• Work request: When the line containing "#### Prerequisites" appears in the data below, begin copying there and stop only after the line containing "toggle help menu".

• Records provided:
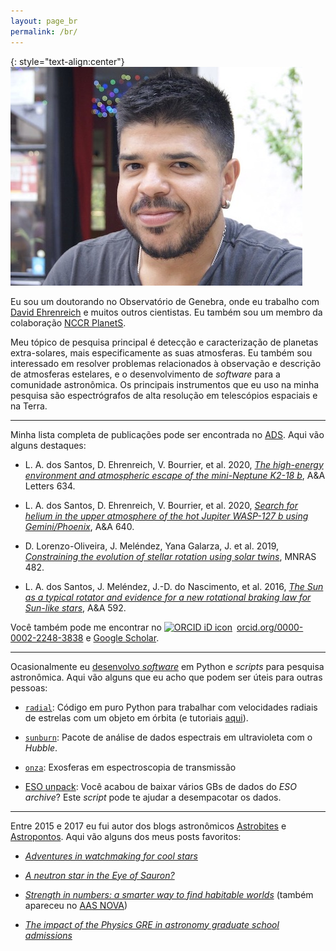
 ```yaml
---
layout: page_br
permalink: /br/
---
```


{: style="text-align:center"}
![leonardo-dos-santos](../images/profile.jpeg "Leonardo A. dos Santos")

Eu sou um doutorando no Observatório de Genebra, onde eu trabalho com [David Ehrenreich](https://obswww.unige.ch/~ehrenrei/homepage/Welcome.html) e muitos outros cientistas. Eu também sou um membro da colaboração [NCCR PlanetS](http://nccr-planets.ch).

Meu tópico de pesquisa principal é detecção e caracterização de planetas extra-solares, mais especificamente as suas atmosferas. Eu também sou interessado em resolver problemas relacionados à observação e descrição de atmosferas estelares, e o desenvolvimento de *software* para a comunidade astronômica. Os principais instrumentos que eu uso na minha pesquisa são espectrógrafos de alta resolução em telescópios espaciais e na Terra.

---

Minha lista completa de publicações pode ser encontrada no [ADS](https://ui.adsabs.harvard.edu/search/q=author%3A%22dos%20Santos%2C%20L.%20A.%22%20AND%20database%3Aastronomy&sort=date%20desc%2C%20bibcode%20desc&p_=0). Aqui vão alguns destaques:

* L. A. dos Santos, D. Ehrenreich, V. Bourrier, et al. 2020, [*The high-energy environment and atmospheric escape of the mini-Neptune K2-18 b*](https://ui.adsabs.harvard.edu/abs/2020A%26A...634L...4D/abstract), A&A Letters 634.

* L. A. dos Santos, D. Ehrenreich, V. Bourrier, et al. 2020, [*Search for helium in the upper atmosphere of the hot Jupiter WASP-127 b using Gemini/Phoenix*](https://ui.adsabs.harvard.edu/abs/2020A%26A...640A..29D/abstract), A&A 640.

* D. Lorenzo-Oliveira, J. Meléndez, Yana Galarza, J. et al. 2019, [*Constraining the evolution of stellar rotation using solar twins*](https://ui.adsabs.harvard.edu/abs/2019MNRAS.485L..68L/abstract), MNRAS 482.

* L. A. dos Santos, J. Meléndez, J.-D. do Nascimento, et al. 2016, [*The Sun as a typical rotator and evidence for a new rotational braking law for Sun-like stars*](https://ui.adsabs.harvard.edu/abs/2016A%26A...592A.156D/abstract), A&A 592.

Você também pode me encontrar no <a href="https://orcid.org/0000-0002-2248-3838" target="orcid.widget" rel="noopener noreferrer" style="vertical-align:top;"><img src="https://orcid.org/sites/default/files/images/orcid_16x16.png" style="width:1em;margin-right:.5em;" alt="ORCID iD icon">orcid.org/0000-0002-2248-3838</a> e <a href="https://scholar.google.com/citations?user=qtgZdFIAAAAJ">Google Scholar</a>.

---

Ocasionalmente eu [desenvolvo *software*](https://github.com/ladsantos) em Python e *scripts* para pesquisa astronômica. Aqui vão alguns que eu acho que podem ser úteis para outras pessoas:

* [`radial`](https://github.com/ladsantos/radial): Código em puro Python para trabalhar com velocidades radiais de estrelas com um objeto em órbita (e tutoriais [aqui](https://github.com/ladsantos/RV_PS2017)).

* [`sunburn`](https://github.com/ladsantos/sunburn): Pacote de análise de dados espectrais em ultravioleta com o *Hubble*.

* [`onza`](https://github.com/ladsantos/onza): Exosferas em espectroscopia de transmissão

* [ESO unpack](https://github.com/ladsantos/ESO_unpack): Você acabou de baixar vários GBs de dados do *ESO archive*? Este *script* pode te ajudar a desempacotar os dados.

---

Entre 2015 e 2017 eu fui autor dos blogs astronômicos [Astrobites](https://astrobites.org) e [Astropontos](https://astropontos.org). Aqui vão alguns dos meus posts favoritos:

* [*Adventures in watchmaking for cool stars*](https://astrobites.org/2017/07/03/adventures-in-watchmaking-for-cool-stars/)

* [*A neutron star in the Eye of Sauron?*](https://astrobites.org/2017/03/24/a-neutron-star-in-the-eye-of-sauron/)

* [*Strength in numbers: a smarter way to find habitable worlds*](https://astrobites.org/2017/05/23/strength-in-numbers-a-smarter-way-to-find-habitable-worlds/) (também apareceu no [AAS NOVA](http://aasnova.org/2017/07/18/strength-in-numbers-a-smarter-way-to-find-habitable-worlds/))

* [*The impact of the Physics GRE in astronomy graduate school admissions*](https://astrobites.org/2016/09/09/the-impact-of-the-physics-gre-in-astronomy-graduate-admissions/)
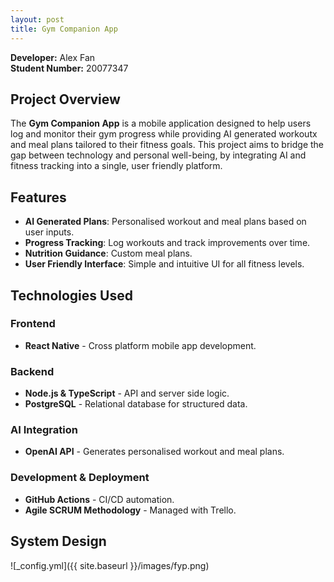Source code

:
 ```yaml
---
layout: post
title: Gym Companion App
---
```


**Developer:** Alex Fan  
**Student Number:** 20077347

##  Project Overview
The **Gym Companion App** is a mobile application designed to help users log and monitor their gym progress while providing AI generated workoutx and meal plans tailored to their fitness goals. This project aims to bridge the gap between technology and personal well-being, by integrating AI and fitness tracking into a single, user friendly platform.

## Features
- **AI Generated Plans**: Personalised workout and meal plans based on user inputs.
- **Progress Tracking**: Log workouts and track improvements over time.
- **Nutrition Guidance**: Custom meal plans.
- **User Friendly Interface**: Simple and intuitive UI for all fitness levels.

## Technologies Used
### **Frontend**
- **React Native** - Cross platform mobile app development.

### **Backend**
- **Node.js & TypeScript** - API and server side logic.
- **PostgreSQL** - Relational database for structured data.

### **AI Integration**
- **OpenAI API** - Generates personalised workout and meal plans.

### **Development & Deployment**
- **GitHub Actions** - CI/CD automation.
- **Agile SCRUM Methodology** - Managed with Trello.


## System Design
![_config.yml]({{ site.baseurl }}/images/fyp.png)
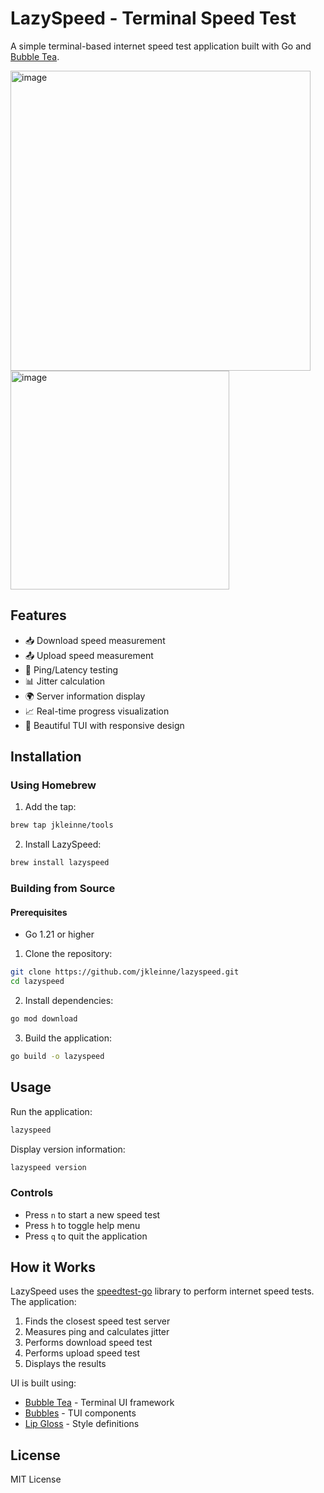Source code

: # LazySpeed - Terminal Speed Test

A simple terminal-based internet speed test application built with Go and [Bubble Tea](https://github.com/charmbracelet/bubbletea).

<img width="480" alt="image" src="https://github.com/user-attachments/assets/2988d63e-3fcf-42de-83f2-9bce5e00106f" />
<img width="350" alt="image" src="https://github.com/user-attachments/assets/91a25e2b-3ef0-4d12-b2f0-4a18fff67c84" />


## Features

- 📥 Download speed measurement
- 📤 Upload speed measurement
- 🔄 Ping/Latency testing
- 📊 Jitter calculation
- 🌍 Server information display
- 📈 Real-time progress visualization
- 🎨 Beautiful TUI with responsive design

## Installation

### Using Homebrew

1. Add the tap:
```bash
brew tap jkleinne/tools
```

2. Install LazySpeed:
```bash
brew install lazyspeed
```

### Building from Source

#### Prerequisites

- Go 1.21 or higher

1. Clone the repository:
```bash
git clone https://github.com/jkleinne/lazyspeed.git
cd lazyspeed
```

2. Install dependencies:
```bash
go mod download
```

3. Build the application:
```bash
go build -o lazyspeed
```

## Usage

Run the application:
```bash
lazyspeed
```

Display version information:
```bash
lazyspeed version
```

### Controls

- Press `n` to start a new speed test
- Press `h` to toggle help menu
- Press `q` to quit the application

## How it Works

LazySpeed uses the [speedtest-go](https://github.com/showwin/speedtest-go) library to perform internet speed tests. The application:

1. Finds the closest speed test server
2. Measures ping and calculates jitter
3. Performs download speed test
4. Performs upload speed test
5. Displays the results

UI is built using:
- [Bubble Tea](https://github.com/charmbracelet/bubbletea) - Terminal UI framework
- [Bubbles](https://github.com/charmbracelet/bubbles) - TUI components
- [Lip Gloss](https://github.com/charmbracelet/lipgloss) - Style definitions

## License

MIT License
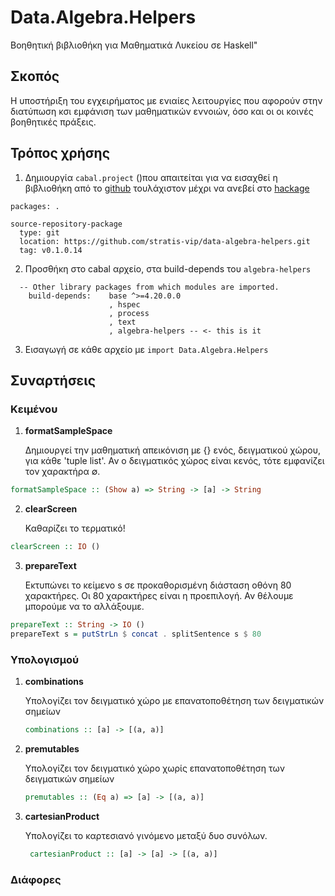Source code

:# Data.Algebra.Helpers

Βοηθητική βιβλιοθήκη για Μαθηματικά Λυκείου σε Haskell"

## Σκοπός

Η υποστήριξη του εγχειρήματος με ενιαίες λειτουργίες που αφορούν στην διατύπωση
κσι εμφάνιση των μαθηματικών εννοιών, όσο και οι οι κοινές βοηθητικές πράξεις.

## Τρόπος χρήσης

1. Δημιουργία ```cabal.project``` ()που απαιτείται για να εισαχθεί η βιβλιοθήκη
από το [github](https://github.com/stratis-vip/data-algebra-helpers) τουλάχιστον
μέχρι να ανεβεί στο [hackage](https://hackage-content.haskell.org/)

```cabal
packages: .

source-repository-package
  type: git
  location: https://github.com/stratis-vip/data-algebra-helpers.git
  tag: v0.1.0.14
```

2. Προσθήκη στο cabal αρχείο, στα build-depends του ```algebra-helpers```

```cabal
  -- Other library packages from which modules are imported.
    build-depends:    base ^>=4.20.0.0
                      , hspec 
                      , process
                      , text
                      , algebra-helpers -- <- this is it
```

3. Εισαγωγή σε κάθε αρχείο με ```import Data.Algebra.Helpers```

## Συναρτήσεις

### Κειμένου

1. __formatSampleSpace__

    Δημιουργεί την μαθηματική απεικόνιση με {} ενός, δειγματικού χώρου, για κάθε 'tuple list'. Αν ο δειγματικός χώρος είναι κενός, τότε εμφανίζει τον χαρακτήρα ∅.

  ```haskell
 formatSampleSpace :: (Show a) => String -> [a] -> String
```

2. __clearScreen__

    Καθαρίζει το τερματικό!

```haskell
clearScreen :: IO ()
```

3. __prepareText__

    Εκτυπώνει το κείμενο s σε προκαθορισμένη διάσταση οθόνη 80 χαρακτήρες.
    Οι 80 χαρακτήρες είναι η προεπιλογή. Αν θέλουμε μπορούμε να το αλλάξουμε.

  ```haskell
prepareText :: String -> IO ()
prepareText s = putStrLn $ concat . splitSentence s $ 80
```

### Υπολογισμού

1. __combinations__

    Υπολογίζει τον δειγματικό χώρο με επανατοποθέτηση των δειγματικών σημείων

    ```haskell
    combinations :: [a] -> [(a, a)]
    ```

2. __premutables__

    Υπολογίζει τον δειγματικό χώρο χωρίς επανατοποθέτηση των δειγματικών σημείων

    ```haskell
   premutables :: (Eq a) => [a] -> [(a, a)]
    ```

3. __cartesianProduct__

   Υπολογίζει το καρτεσιανό γινόμενο μεταξύ δυο συνόλων.

   ```haskell
    cartesianProduct :: [a] -> [a] -> [(a, a)]
    ```

### Διάφορες
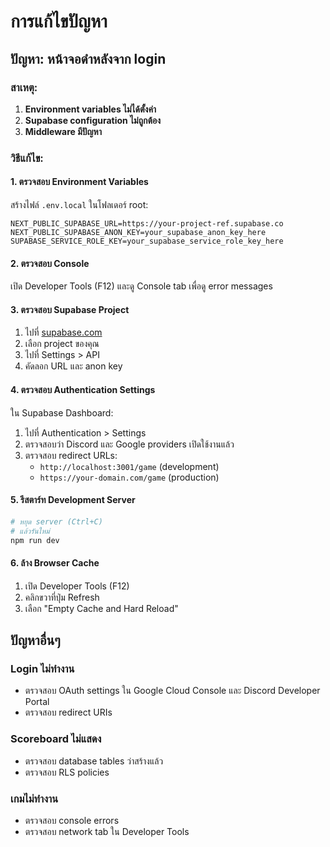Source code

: # การแก้ไขปัญหา

## ปัญหา: หน้าจอดำหลังจาก login

### สาเหตุ:
1. **Environment variables ไม่ได้ตั้งค่า**
2. **Supabase configuration ไม่ถูกต้อง**
3. **Middleware มีปัญหา**

### วิธีแก้ไข:

#### 1. ตรวจสอบ Environment Variables

สร้างไฟล์ `.env.local` ในโฟลเดอร์ root:

```env
NEXT_PUBLIC_SUPABASE_URL=https://your-project-ref.supabase.co
NEXT_PUBLIC_SUPABASE_ANON_KEY=your_supabase_anon_key_here
SUPABASE_SERVICE_ROLE_KEY=your_supabase_service_role_key_here
```

#### 2. ตรวจสอบ Console

เปิด Developer Tools (F12) และดู Console tab เพื่อดู error messages

#### 3. ตรวจสอบ Supabase Project

1. ไปที่ [supabase.com](https://supabase.com)
2. เลือก project ของคุณ
3. ไปที่ Settings > API
4. คัดลอก URL และ anon key

#### 4. ตรวจสอบ Authentication Settings

ใน Supabase Dashboard:
1. ไปที่ Authentication > Settings
2. ตรวจสอบว่า Discord และ Google providers เปิดใช้งานแล้ว
3. ตรวจสอบ redirect URLs:
   - `http://localhost:3001/game` (development)
   - `https://your-domain.com/game` (production)

#### 5. รีสตาร์ท Development Server

```bash
# หยุด server (Ctrl+C)
# แล้วรันใหม่
npm run dev
```

#### 6. ล้าง Browser Cache

1. เปิด Developer Tools (F12)
2. คลิกขวาที่ปุ่ม Refresh
3. เลือก "Empty Cache and Hard Reload"

## ปัญหาอื่นๆ

### Login ไม่ทำงาน
- ตรวจสอบ OAuth settings ใน Google Cloud Console และ Discord Developer Portal
- ตรวจสอบ redirect URIs

### Scoreboard ไม่แสดง
- ตรวจสอบ database tables ว่าสร้างแล้ว
- ตรวจสอบ RLS policies

### เกมไม่ทำงาน
- ตรวจสอบ console errors
- ตรวจสอบ network tab ใน Developer Tools 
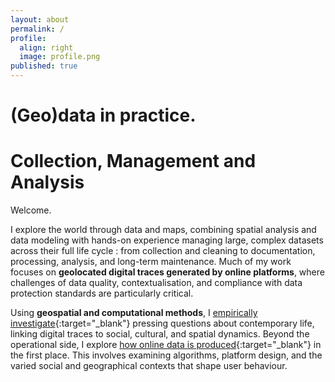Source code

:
 ```yaml
---
layout: about
permalink: /
profile:
  align: right
  image: profile.png
published: true
---
```


# (Geo)data in practice.
# Collection, Management and Analysis

Welcome.

I explore the world through data and maps, combining spatial analysis and data modeling with hands-on experience managing large, complex datasets across their full life cycle : from collection and cleaning to documentation, processing, analysis, and long-term maintenance. Much of my work focuses on **geolocated digital traces generated by online platforms**, where challenges of data quality, contextualisation, and compliance with data protection standards are particularly critical.

Using **geospatial and computational methods**, I [empirically investigate](https://m-boualami.github.io/projects/quant-project/){:target="_blank"} pressing questions about contemporary life, linking digital traces to social, cultural, and spatial dynamics. Beyond the operational side, I explore [how online data is produced](https://m-boualami.github.io/projects/qual-projet/){:target="_blank"} in the first place. This involves examining algorithms, platform design, and the varied social and geographical contexts that shape user behaviour.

• Your response:
#### Prerequisites

- Go 1.21 or higher

1. Clone the repository:
```bash
git clone https://github.com/jkleinne/lazyspeed.git
cd lazyspeed
```

2. Install dependencies:
```bash
go mod download
```

3. Build the application:
```bash
go build -o lazyspeed
```

## Usage

Run the application:
```bash
lazyspeed
```

Display version information:
```bash
lazyspeed version
```

### Controls

- Press `n` to start a new speed test
- Press `h` to toggle help menu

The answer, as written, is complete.